**Exercise goal**
All lines from the entries below that contain the string "Lösung" should be copied out.

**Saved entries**
____________________

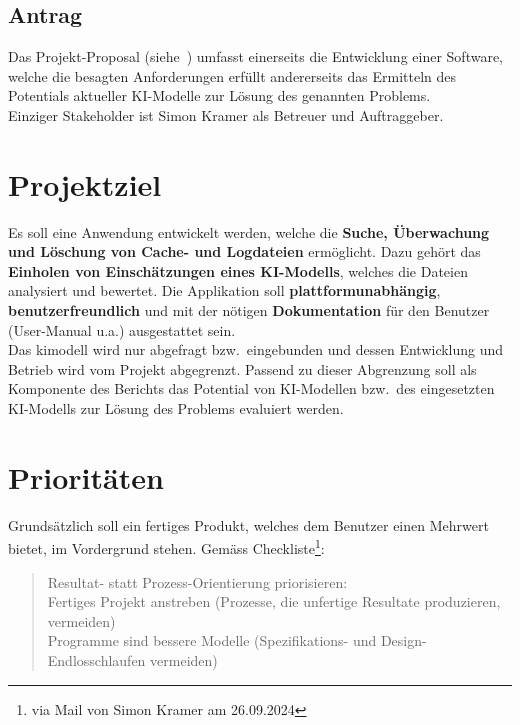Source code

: \documentclass[a4paper,12pt]{report}
\begin{document}
    \subsection{Antrag}\label{subsec:stakeholder}
    Das Projekt-Proposal (siehe~) umfasst einerseits die Entwicklung einer Software, welche die besagten Anforderungen erfüllt
    andererseits das Ermitteln des Potentials aktueller KI-Modelle zur Lösung des genannten Problems.\\
    Einziger Stakeholder ist Simon Kramer als Betreuer und Auftraggeber.\\


    \section{Projektziel}\label{sec:projektziel}
    Es soll eine Anwendung entwickelt werden, welche die \textbf{Suche, Überwachung und Löschung von Cache- und Logdateien} ermöglicht.
    Dazu gehört das \textbf{Einholen von Einschätzungen eines KI-Modells}, welches die Dateien analysiert und bewertet.
    Die Applikation soll \textbf{plattformunabhängig}, \textbf{benutzerfreundlich} und mit der nötigen \textbf{Dokumentation} für den Benutzer (User-Manual u.a.) ausgestattet sein.
    \\Das \gls{kimodell} wird nur abgefragt bzw.\ eingebunden und dessen Entwicklung und Betrieb
    wird vom Projekt abgegrenzt.
    Passend zu dieser Abgrenzung soll als Komponente des Berichts das Potential von KI-Modellen bzw.\ des eingesetzten KI-Modells zur Lösung des Problems evaluiert werden.


    \section{Prioritäten}
    Grundsätzlich soll ein fertiges Produkt, welches dem Benutzer einen Mehrwert bietet, im Vordergrund stehen.
    Gemäss Checkliste\footnote{via Mail von Simon Kramer am 26.09.2024}:
    \begin{quote}
        Resultat- statt Prozess-Orientierung priorisieren:
        \\Fertiges Projekt anstreben (Prozesse, die unfertige Resultate produzieren, vermeiden)
        \\Programme sind bessere Modelle (Spezifikations- und Design-Endlosschlaufen vermeiden)
    \end{quote}
\end{document}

____________________

**Response to this task**
    andererseits das Ermitteln des Potentials aktueller KI-Modelle zur Lösung des genannten Problems.\\
    Passend zu dieser Abgrenzung soll als Komponente des Berichts das Potential von KI-Modellen bzw.\ des eingesetzten KI-Modells zur Lösung des Problems evaluiert werden.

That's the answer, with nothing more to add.